• _Task objective_:
Find how many lines in this data contain the string "herramientas". Respond with only that number.

• _Excerpted data_:
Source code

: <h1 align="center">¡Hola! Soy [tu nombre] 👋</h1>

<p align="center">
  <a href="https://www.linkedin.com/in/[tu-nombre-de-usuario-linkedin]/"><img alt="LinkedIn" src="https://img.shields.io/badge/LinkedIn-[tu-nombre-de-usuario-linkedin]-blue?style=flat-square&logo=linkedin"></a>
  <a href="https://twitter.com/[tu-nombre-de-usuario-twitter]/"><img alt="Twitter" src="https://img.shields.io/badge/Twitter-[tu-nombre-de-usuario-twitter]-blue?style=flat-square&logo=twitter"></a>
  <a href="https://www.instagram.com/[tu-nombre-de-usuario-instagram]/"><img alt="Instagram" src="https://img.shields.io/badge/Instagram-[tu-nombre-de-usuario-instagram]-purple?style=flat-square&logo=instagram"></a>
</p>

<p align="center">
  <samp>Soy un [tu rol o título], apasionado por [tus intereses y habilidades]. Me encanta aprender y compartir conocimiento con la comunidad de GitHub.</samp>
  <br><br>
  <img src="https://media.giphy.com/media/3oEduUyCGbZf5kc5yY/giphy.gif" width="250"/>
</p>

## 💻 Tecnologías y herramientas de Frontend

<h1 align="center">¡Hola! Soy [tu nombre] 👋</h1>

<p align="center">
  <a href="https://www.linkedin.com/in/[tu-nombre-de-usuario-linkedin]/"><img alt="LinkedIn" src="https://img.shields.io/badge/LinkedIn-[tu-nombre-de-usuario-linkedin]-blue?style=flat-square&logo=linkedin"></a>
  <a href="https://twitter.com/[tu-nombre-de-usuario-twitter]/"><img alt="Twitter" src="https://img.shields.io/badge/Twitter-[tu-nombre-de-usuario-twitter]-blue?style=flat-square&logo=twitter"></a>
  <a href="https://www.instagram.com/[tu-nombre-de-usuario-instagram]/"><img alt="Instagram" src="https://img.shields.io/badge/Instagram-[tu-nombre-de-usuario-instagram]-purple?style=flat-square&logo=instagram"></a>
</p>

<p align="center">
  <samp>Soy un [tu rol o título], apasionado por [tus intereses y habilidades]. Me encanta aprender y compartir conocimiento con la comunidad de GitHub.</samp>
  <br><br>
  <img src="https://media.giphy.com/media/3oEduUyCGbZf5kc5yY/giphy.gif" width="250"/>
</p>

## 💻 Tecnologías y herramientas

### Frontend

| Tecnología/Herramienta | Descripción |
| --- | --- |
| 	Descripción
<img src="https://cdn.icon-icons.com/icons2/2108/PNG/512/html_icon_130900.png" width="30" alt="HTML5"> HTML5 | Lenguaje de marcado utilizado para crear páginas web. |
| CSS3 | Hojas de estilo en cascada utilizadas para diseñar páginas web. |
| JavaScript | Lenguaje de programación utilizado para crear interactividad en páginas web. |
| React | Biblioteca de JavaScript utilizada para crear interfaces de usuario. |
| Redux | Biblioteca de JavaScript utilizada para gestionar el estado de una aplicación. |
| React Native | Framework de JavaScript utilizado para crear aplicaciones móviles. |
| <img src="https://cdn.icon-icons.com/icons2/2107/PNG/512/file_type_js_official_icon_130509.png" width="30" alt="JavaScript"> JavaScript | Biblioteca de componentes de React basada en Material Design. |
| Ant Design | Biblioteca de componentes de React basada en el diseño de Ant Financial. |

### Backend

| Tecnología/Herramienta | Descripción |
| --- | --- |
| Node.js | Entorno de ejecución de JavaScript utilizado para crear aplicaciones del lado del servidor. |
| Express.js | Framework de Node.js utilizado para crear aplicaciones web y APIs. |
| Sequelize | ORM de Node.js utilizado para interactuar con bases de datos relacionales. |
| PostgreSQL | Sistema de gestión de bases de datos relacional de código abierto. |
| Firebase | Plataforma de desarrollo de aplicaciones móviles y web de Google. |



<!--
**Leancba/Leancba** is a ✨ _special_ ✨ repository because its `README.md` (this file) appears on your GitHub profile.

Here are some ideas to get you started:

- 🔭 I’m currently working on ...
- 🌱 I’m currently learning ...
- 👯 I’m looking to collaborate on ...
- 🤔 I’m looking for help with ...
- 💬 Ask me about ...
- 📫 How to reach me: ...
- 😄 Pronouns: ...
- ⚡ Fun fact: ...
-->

• _Result below_:
2